I'm currently benchmarking several RDBMSs with respect to
analytical query performance on medium-sized multidimensional data sets. The
data set contains 30,000,000 fact rows evenly distributed in a multidimensional
space of 9 hierarchical dimensions. Each dimension has 8000 members. The test query selects about one half of the members from
each dimension, and calculates fact sums grouped by 5 high-level members from
each dimensional hierarchy. (There are actually some additional complications
that makes the query end up listing 20 table aliases in the from-clause, 18 of
which are aliases for 2 physical tables.) On Oracle the query runs in less than 3 seconds. All steps
have been taken to ensure that Oracle will apply star schema optimization to
the query (e.g. having loads of single-column bitmap indexes). The query plan
reveals that a bitmap merge takes place before fact lookup. There's a lot of RAM available, and series of queries have
been run in advance to make sure the required data resides in the cache. This
is confirmed by a very high CPU utilization and virtually no I/O during the
query execution. I have established similar conditions for the query in
PostgreSQL, and it runs in about 30 seconds.

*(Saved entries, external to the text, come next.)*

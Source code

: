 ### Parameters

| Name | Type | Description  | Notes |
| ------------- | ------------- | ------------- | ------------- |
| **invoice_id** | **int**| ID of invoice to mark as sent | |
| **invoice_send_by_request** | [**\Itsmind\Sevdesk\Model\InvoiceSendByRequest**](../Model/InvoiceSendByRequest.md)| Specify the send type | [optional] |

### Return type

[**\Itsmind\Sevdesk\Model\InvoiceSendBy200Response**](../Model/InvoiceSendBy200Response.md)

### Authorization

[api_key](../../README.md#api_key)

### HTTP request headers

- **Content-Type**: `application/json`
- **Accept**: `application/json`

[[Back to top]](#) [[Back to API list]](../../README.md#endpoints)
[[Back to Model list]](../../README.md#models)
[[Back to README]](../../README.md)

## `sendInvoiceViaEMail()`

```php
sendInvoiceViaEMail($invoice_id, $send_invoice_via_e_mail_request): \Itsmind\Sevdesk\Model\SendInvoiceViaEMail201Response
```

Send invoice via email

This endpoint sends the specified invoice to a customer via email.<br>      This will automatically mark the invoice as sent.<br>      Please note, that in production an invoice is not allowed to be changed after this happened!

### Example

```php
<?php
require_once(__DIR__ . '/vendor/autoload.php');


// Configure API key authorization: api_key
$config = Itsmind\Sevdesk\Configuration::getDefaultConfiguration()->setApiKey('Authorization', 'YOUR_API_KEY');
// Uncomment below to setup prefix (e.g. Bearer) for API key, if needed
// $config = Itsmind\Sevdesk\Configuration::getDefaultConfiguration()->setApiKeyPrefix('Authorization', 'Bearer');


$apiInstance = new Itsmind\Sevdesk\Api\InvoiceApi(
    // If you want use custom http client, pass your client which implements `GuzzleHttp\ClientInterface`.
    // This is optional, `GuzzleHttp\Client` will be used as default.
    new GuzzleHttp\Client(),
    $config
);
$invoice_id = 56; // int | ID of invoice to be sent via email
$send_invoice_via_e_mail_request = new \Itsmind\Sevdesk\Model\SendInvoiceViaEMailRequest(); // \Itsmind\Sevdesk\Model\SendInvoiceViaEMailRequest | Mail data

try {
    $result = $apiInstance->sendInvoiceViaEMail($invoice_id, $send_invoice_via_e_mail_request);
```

Again the CPU utilization is high
with no noticable I/O. The query plan is of course very different from that of
Oracle, since PostgreSQL lacks the bitmap index merge operation. It narrows
down the result one dimension at a time, using the single-column indexes
provided. It is not an option for us to provide multi-column indexes tailored
to the specific query, since we want full freedom as to which dimensions each
query will use. Are these the results we should expect when comparing
PostgreSQL to Oracle for such queries, or are there special optimization options
for PostgreSQL that we may have overlooked? (I wouldn't be suprised if there
are, since I spent at least 2 full days trying to trigger the star optimization
magic in my Oracle installation.) |